Records from a dataset:
::::::

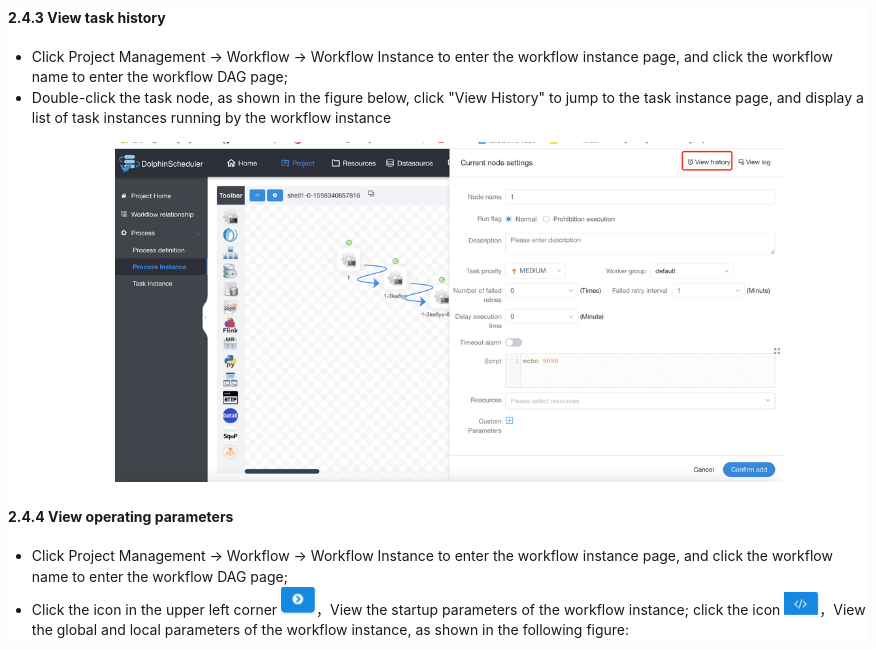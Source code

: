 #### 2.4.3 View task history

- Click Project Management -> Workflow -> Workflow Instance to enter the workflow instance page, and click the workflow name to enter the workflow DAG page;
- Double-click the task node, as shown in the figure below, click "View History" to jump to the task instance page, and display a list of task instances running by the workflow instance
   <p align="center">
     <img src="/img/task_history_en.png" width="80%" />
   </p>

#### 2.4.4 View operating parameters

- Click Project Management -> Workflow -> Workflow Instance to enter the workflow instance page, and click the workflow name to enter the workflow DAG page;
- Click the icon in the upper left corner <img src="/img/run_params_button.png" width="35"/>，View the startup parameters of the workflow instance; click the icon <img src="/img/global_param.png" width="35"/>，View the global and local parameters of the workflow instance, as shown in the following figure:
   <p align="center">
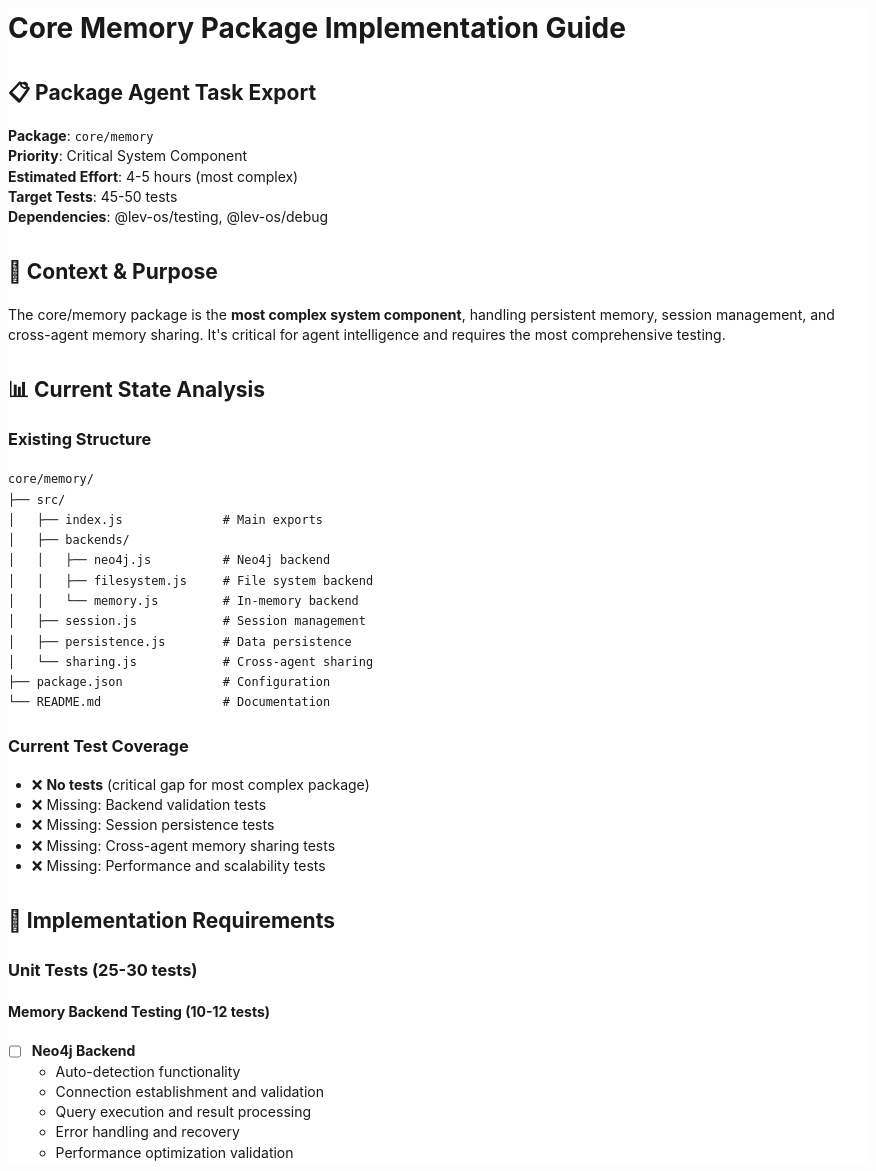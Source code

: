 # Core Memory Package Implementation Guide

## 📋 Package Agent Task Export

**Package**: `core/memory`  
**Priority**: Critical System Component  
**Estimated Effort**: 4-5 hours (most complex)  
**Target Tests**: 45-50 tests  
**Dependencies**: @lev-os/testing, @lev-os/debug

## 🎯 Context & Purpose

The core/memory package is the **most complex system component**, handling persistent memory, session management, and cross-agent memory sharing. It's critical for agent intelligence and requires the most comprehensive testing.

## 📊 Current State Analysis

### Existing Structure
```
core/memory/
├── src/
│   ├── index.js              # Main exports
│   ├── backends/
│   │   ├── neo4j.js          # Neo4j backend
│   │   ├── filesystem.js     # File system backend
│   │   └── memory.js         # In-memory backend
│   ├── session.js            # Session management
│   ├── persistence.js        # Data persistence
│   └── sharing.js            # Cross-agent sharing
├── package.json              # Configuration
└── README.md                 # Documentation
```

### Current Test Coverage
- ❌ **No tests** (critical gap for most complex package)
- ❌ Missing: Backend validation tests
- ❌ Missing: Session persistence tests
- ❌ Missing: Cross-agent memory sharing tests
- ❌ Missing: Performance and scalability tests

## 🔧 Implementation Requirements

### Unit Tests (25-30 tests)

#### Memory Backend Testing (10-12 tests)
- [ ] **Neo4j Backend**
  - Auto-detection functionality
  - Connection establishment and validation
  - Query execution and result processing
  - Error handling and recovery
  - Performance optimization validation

::::::

→ Task directions: The answer must be every line of the records above that holds the word "Current".

→ Response for this exercise:
## 📊 Current State Analysis
### Current Test Coverage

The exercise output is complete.